Cultura
Addio a Mario Vegetti
l’utopia di Platone
e i suoi chiaroscuri
In un’intervista di alcuni anni fa ci aveva detto che Aureliano Buendía, l’eroe di Cent’anni di solitudine «che nella sua vita ha tentato 32 rivoluzioni e le ha fallite tutte, è l’emblema del platonismo di ogni epoca». A Platone e alla sua opera Mario Vegetti, morto domenica a Milano a 81 anni da poco compiuti, ha dedicato gran parte del suo lavoro di storico della filosofia antica, tra i più profondi che abbiamo avuto in Italia, senza arretrare di fronte agli aspetti più controversi del suo pensiero.
Professore per trent’anni all’Università di Pavia, dove era stato allievo di Enzo Paci e si era laureato con una tesi su Tucidide, proprio dall’impostazione metodologica dello storico ateniese, che intendeva la sua indagine come ricerca delle cause, aveva sviluppato un interesse per la scienza antica, guidato dall’incontro con Ludovico Geymonat e nutrito dagli studi su Galeno e sulle opere biologiche di Aristotele. Tra i contributi più stimolanti, generati da questo approccio, Il coltello e lo stilo (il Saggiatore, 1979), dove individuava i due strumenti, della dissezione anatomica e della scrittura, che hanno contribuito alla classificazione e all’organizzazione del sapere, e quindi alla razionalità scientifica occidentale. Nello stesso tempo, dalla lettura di Jean-Pierre Vernant traeva l’attitudine a pensare il mito non come l’opposto della ragione, secondo la lettura ottocentesca consacrata dal classico di Wilhelm Neste Vom Mythos zum Logos, ma come un elemento che alla ragione si intreccia inestricabilmente, dando vita a forme complesse di cui è possibile sondare la stratigrafia.

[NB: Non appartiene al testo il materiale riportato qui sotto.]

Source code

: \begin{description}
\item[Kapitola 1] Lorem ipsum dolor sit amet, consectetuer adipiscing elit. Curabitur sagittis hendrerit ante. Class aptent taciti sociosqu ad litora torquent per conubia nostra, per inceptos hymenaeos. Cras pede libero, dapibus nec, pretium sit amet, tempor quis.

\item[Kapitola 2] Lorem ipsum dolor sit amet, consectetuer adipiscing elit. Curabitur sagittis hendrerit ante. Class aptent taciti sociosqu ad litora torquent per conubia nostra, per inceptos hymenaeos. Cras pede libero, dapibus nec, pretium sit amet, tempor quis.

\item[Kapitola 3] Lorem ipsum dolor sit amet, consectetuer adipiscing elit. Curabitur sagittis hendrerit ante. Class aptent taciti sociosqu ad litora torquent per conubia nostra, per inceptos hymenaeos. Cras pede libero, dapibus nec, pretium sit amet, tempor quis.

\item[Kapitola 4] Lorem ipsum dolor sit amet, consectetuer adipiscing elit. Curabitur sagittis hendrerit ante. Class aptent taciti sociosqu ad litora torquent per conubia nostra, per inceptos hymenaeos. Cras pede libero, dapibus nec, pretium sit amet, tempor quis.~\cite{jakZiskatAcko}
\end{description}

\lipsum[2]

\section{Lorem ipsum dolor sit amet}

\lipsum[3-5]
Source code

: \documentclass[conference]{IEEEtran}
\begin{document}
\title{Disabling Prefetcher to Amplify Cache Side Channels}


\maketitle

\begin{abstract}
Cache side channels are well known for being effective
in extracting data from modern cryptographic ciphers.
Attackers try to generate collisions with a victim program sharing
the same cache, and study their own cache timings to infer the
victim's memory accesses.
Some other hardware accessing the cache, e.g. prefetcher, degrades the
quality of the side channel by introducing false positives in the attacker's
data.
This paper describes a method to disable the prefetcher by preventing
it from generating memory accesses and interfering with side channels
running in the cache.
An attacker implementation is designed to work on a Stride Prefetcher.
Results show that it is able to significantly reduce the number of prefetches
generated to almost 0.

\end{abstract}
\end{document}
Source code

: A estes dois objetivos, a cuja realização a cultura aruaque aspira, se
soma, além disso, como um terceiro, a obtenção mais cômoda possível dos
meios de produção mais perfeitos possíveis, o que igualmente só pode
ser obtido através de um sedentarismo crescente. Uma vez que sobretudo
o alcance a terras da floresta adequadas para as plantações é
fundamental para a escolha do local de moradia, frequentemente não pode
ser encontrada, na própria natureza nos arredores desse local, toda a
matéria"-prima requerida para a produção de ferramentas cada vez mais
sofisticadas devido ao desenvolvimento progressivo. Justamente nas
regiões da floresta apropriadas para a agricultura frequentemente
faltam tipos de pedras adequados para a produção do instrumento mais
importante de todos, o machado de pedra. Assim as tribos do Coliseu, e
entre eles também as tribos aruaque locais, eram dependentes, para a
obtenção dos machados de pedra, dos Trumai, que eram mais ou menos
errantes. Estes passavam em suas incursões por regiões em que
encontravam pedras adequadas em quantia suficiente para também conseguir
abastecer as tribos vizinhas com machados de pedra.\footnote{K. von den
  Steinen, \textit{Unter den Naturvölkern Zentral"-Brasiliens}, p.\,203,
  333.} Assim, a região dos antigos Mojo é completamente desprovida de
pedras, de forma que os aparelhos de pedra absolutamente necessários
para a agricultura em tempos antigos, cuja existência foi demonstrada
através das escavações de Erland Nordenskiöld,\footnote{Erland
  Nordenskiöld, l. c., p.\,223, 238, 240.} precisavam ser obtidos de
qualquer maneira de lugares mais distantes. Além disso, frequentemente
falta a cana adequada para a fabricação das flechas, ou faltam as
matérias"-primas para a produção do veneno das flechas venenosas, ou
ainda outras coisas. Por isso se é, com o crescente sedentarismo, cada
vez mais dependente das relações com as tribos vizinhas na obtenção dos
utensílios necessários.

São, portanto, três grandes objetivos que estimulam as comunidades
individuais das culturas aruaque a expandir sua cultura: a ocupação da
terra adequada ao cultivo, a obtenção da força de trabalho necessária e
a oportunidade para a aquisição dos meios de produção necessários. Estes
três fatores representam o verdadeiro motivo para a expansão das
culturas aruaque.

All’opera di Platone era arrivato sulla scorta di un’attenzione crescente per le implicazioni etico-politiche del pensiero antico (su L’etica degli antichi aveva pubblicato un importante volume nel 1989 da Laterza). Della Repubblica aveva curato una monumentale edizione commentata in sette volumi, uscita tra il 1998 e il 2007 per Bibliopolis, e al suo modello ideale di società giusta aveva dedicato tra gli ultimi titoli Un paradigma in cielo (Carocci, 2009), storia delle interpretazioni politiche a cui l’utopia platonica è andata incontro nei secoli: visione filosofica di un altro mondo possibile, secondo Kant, ma anche matrice di tutte le derive totalitarie, come è stata stroncata da Popper. Vegetti riconosceva in Platone entrambi gli aspetti, il programma illuministico del sapere al potere ma delineato con una radicalità estrema, che è sempre stata sentita come un «elemento perturbante», e che lo oppone al «riformismo» di Aristotele. Un modello di valore ideale, a cui sempre guardare, ma senza la tentazione di tradurlo in pratica. Per non fare (se non peggio) la fine di Aureliano Buendía.